DATA PROVIDED below:
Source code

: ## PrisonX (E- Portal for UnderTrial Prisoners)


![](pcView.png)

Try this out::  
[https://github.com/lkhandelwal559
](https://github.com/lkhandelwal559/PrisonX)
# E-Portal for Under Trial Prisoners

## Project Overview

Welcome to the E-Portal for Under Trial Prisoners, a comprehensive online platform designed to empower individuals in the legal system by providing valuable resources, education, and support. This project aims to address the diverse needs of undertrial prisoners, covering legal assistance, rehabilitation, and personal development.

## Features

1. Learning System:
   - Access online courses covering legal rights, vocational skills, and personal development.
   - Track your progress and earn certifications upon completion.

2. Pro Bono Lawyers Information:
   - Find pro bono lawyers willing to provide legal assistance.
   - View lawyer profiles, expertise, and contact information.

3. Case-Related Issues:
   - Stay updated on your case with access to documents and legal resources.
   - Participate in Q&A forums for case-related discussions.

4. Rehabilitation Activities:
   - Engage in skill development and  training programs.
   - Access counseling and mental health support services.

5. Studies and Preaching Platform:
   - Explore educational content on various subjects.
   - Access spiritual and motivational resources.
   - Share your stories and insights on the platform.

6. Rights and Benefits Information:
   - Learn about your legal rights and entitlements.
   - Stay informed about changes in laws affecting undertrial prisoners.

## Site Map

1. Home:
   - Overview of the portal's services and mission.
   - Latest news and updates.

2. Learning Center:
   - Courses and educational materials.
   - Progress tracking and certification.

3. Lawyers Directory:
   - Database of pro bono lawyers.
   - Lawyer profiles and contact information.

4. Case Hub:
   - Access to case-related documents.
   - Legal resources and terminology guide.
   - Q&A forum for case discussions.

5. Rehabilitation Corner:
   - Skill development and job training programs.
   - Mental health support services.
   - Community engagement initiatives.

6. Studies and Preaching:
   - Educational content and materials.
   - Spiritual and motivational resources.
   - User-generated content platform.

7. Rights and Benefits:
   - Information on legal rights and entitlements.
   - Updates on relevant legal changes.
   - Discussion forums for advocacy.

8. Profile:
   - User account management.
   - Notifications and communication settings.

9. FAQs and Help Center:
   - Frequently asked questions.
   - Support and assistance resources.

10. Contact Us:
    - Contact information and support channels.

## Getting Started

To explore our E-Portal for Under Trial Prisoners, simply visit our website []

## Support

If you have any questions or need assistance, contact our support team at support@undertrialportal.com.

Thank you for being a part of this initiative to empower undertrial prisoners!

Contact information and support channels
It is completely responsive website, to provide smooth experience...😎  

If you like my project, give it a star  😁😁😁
End of DATA PROVIDED.
» WORK ITEM
Write out, exactly as they appear, the lines from the one containing "- Updates on relevant legal changes." through the last line of the records above, both included, and nothing more.

» PROBLEM SOLUTION
   - Updates on relevant legal changes.
   - Discussion forums for advocacy.

8. Profile:
   - User account management.
   - Notifications and communication settings.

9. FAQs and Help Center:
   - Frequently asked questions.
   - Support and assistance resources.

10. Contact Us:
    - Contact information and support channels.

## Getting Started

To explore our E-Portal for Under Trial Prisoners, simply visit our website []

## Support

If you have any questions or need assistance, contact our support team at support@undertrialportal.com.

Thank you for being a part of this initiative to empower undertrial prisoners!

Contact information and support channels
It is completely responsive website, to provide smooth experience...😎  

If you like my project, give it a star  😁😁😁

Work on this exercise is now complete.